Dataset entries
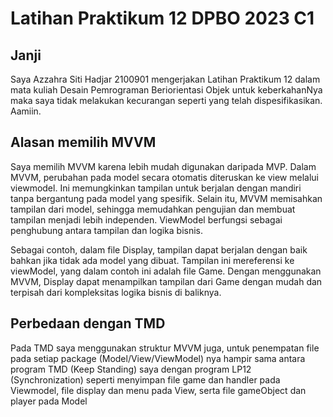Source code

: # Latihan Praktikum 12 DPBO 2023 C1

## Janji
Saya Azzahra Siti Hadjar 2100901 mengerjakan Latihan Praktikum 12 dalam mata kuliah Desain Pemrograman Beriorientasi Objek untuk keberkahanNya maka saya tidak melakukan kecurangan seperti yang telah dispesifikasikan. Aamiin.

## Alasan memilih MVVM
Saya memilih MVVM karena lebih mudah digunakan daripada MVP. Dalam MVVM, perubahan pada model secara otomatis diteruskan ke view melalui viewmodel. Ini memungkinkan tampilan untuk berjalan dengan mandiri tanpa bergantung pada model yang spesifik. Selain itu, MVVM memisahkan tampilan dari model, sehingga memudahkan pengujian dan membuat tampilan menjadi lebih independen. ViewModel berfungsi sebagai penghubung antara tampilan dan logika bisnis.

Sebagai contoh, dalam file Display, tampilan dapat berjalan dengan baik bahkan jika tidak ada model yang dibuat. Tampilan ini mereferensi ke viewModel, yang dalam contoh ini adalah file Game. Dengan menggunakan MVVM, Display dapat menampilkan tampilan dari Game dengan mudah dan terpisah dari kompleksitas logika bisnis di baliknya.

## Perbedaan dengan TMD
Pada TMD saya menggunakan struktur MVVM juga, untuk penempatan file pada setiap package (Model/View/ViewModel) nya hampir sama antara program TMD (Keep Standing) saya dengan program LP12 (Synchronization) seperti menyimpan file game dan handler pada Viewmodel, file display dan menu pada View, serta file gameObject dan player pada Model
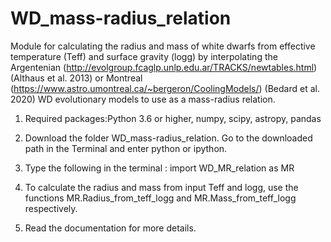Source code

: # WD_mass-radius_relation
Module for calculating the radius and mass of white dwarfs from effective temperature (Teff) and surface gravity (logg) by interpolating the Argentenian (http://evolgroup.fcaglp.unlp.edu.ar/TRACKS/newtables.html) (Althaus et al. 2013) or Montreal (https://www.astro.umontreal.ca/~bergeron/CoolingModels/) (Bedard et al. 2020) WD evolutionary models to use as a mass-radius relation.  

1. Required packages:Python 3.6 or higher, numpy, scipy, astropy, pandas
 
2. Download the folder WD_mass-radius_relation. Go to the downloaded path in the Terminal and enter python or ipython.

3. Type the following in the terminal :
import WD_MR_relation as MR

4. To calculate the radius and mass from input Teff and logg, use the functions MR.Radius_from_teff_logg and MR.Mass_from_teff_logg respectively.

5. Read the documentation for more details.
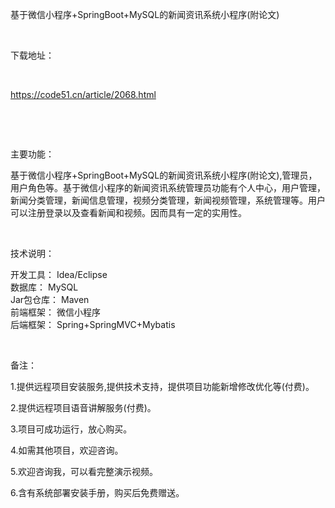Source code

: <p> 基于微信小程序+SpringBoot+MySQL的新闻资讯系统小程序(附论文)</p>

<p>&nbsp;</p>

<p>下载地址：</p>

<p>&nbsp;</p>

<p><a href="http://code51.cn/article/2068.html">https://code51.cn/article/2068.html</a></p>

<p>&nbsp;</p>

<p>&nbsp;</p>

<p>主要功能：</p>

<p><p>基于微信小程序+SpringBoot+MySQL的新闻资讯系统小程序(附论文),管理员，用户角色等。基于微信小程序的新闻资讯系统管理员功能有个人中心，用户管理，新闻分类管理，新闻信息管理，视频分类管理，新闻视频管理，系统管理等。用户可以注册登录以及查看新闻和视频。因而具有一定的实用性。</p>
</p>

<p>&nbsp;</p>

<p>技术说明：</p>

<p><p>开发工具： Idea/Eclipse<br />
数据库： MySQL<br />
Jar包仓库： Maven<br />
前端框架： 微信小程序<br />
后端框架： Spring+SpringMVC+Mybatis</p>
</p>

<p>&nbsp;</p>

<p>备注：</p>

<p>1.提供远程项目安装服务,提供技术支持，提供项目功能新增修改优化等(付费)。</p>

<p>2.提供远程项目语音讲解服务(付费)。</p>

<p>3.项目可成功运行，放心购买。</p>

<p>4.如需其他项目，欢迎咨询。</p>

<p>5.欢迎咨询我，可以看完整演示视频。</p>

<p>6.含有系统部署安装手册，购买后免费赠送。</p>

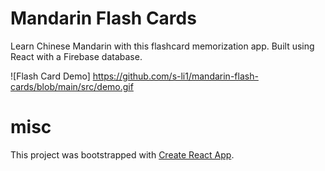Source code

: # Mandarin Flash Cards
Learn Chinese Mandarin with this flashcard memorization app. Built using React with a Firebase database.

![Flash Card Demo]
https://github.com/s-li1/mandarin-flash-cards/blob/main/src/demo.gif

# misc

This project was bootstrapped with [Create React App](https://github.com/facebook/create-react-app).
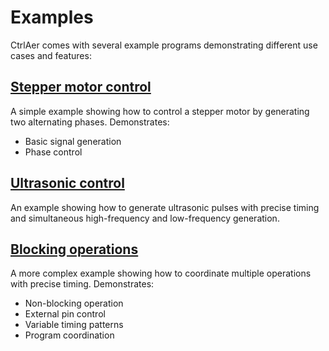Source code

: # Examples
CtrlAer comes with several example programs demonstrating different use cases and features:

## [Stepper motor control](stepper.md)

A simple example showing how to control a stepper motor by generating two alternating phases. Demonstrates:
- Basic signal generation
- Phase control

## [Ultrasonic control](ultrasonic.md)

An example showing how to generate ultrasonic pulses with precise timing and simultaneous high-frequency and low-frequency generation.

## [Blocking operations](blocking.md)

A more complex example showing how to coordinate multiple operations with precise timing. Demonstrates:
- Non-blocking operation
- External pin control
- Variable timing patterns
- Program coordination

### What the task requires
Please write out the lines that run from the one with "A more complex" to the end of the records, both included, exactly as they appear.

### Result
A more complex example showing how to coordinate multiple operations with precise timing. Demonstrates:
- Non-blocking operation
- External pin control
- Variable timing patterns
- Program coordination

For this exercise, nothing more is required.